Terrain Change Detection Using ASTER Optical Satellite Imagery Along the Kunlun fault, Tibet

Terrain changes are manifested in satellite images as pixel offsets, which represent the apparent difference in the position of corresponding pixels in two time-separated images of the same portion of the Earth's surface. We present terrain change detection results using Advanced Spaceborne Thermal Emission and Reflection Radiometer (ASTER) imagery. The change detection methods employed are Fourier analysis, image window cross-correlation ("imageodesy"), and a wavelet analysis. These methods were applied to the detection of seismic displacement due to the November 14, 2001 Kokoxilli earthquake.
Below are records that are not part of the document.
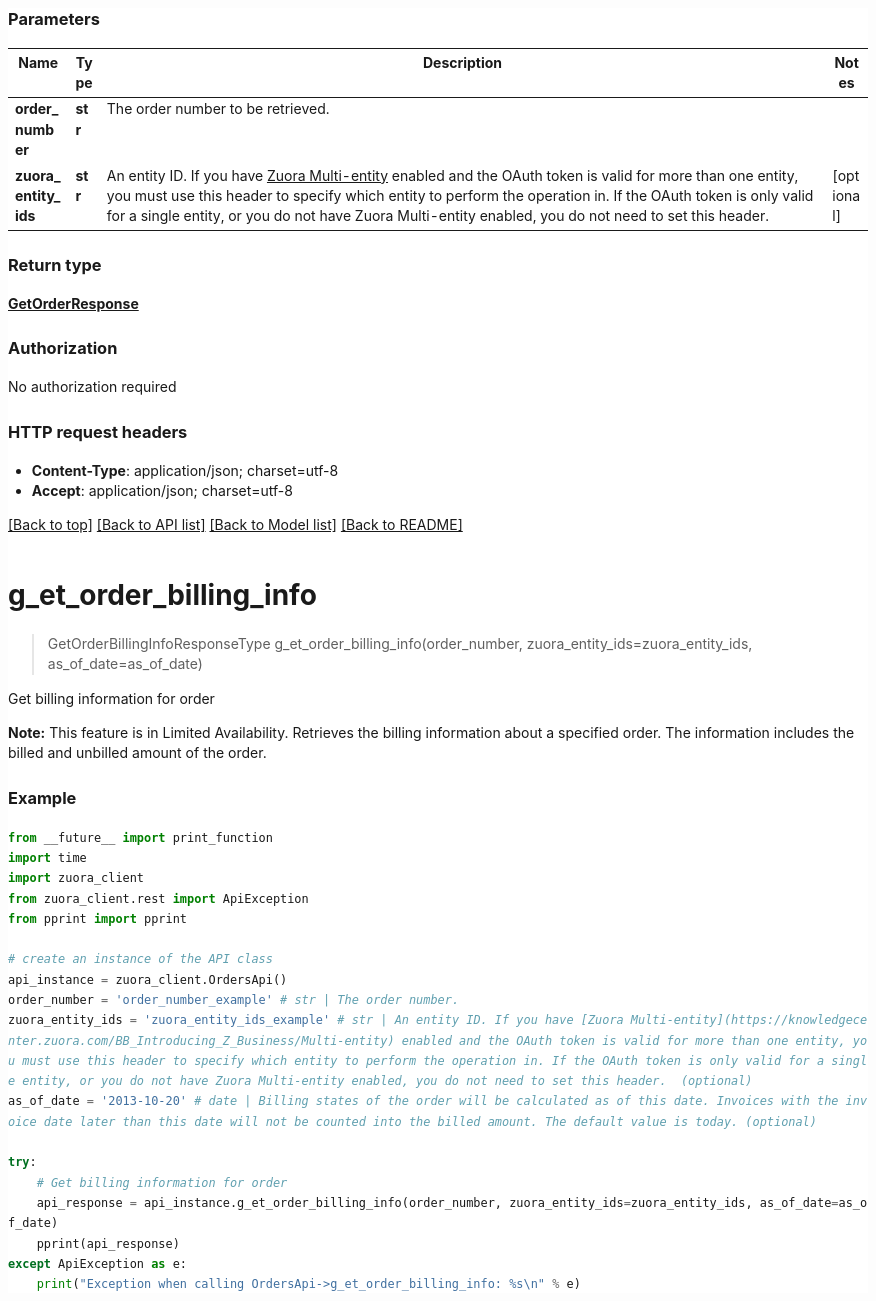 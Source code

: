 ### Parameters

Name | Type | Description  | Notes
------------- | ------------- | ------------- | -------------
 **order_number** | **str**| The order number to be retrieved. | 
 **zuora_entity_ids** | **str**| An entity ID. If you have [Zuora Multi-entity](https://knowledgecenter.zuora.com/BB_Introducing_Z_Business/Multi-entity) enabled and the OAuth token is valid for more than one entity, you must use this header to specify which entity to perform the operation in. If the OAuth token is only valid for a single entity, or you do not have Zuora Multi-entity enabled, you do not need to set this header.  | [optional] 

### Return type

[**GetOrderResponse**](GetOrderResponse.md)

### Authorization

No authorization required

### HTTP request headers

 - **Content-Type**: application/json; charset=utf-8
 - **Accept**: application/json; charset=utf-8

[[Back to top]](#) [[Back to API list]](../README.md#documentation-for-api-endpoints) [[Back to Model list]](../README.md#documentation-for-models) [[Back to README]](../README.md)

# **g_et_order_billing_info**
> GetOrderBillingInfoResponseType g_et_order_billing_info(order_number, zuora_entity_ids=zuora_entity_ids, as_of_date=as_of_date)

Get billing information for order

**Note:** This feature is in Limited Availability.  Retrieves the billing information about a specified order. The information includes the billed and unbilled amount of the order. 

### Example
```python
from __future__ import print_function
import time
import zuora_client
from zuora_client.rest import ApiException
from pprint import pprint

# create an instance of the API class
api_instance = zuora_client.OrdersApi()
order_number = 'order_number_example' # str | The order number.
zuora_entity_ids = 'zuora_entity_ids_example' # str | An entity ID. If you have [Zuora Multi-entity](https://knowledgecenter.zuora.com/BB_Introducing_Z_Business/Multi-entity) enabled and the OAuth token is valid for more than one entity, you must use this header to specify which entity to perform the operation in. If the OAuth token is only valid for a single entity, or you do not have Zuora Multi-entity enabled, you do not need to set this header.  (optional)
as_of_date = '2013-10-20' # date | Billing states of the order will be calculated as of this date. Invoices with the invoice date later than this date will not be counted into the billed amount. The default value is today. (optional)

try:
    # Get billing information for order
    api_response = api_instance.g_et_order_billing_info(order_number, zuora_entity_ids=zuora_entity_ids, as_of_date=as_of_date)
    pprint(api_response)
except ApiException as e:
    print("Exception when calling OrdersApi->g_et_order_billing_info: %s\n" % e)
```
During this Ms = 8.1 event, the Kunlun fault experienced a maximum of 16.3 m of displacement. Three ASTER image pairs along the Kunlun fault were used, each with different time separation windows. Each time separation window represents a different time interval, from two years to two months. Our results show that terrain change detection was most successful using the Fourier and wavelet techniques. The Fourier analysis detected left-lateral slip of 4.5 m along a fault oriented 270° in the proximal area of the Kunlun fault. These results are in good agreement with field observations. Wavelet analysis was very effective at delineating fault scarps caused by the 2001 Kokoxili earthquake.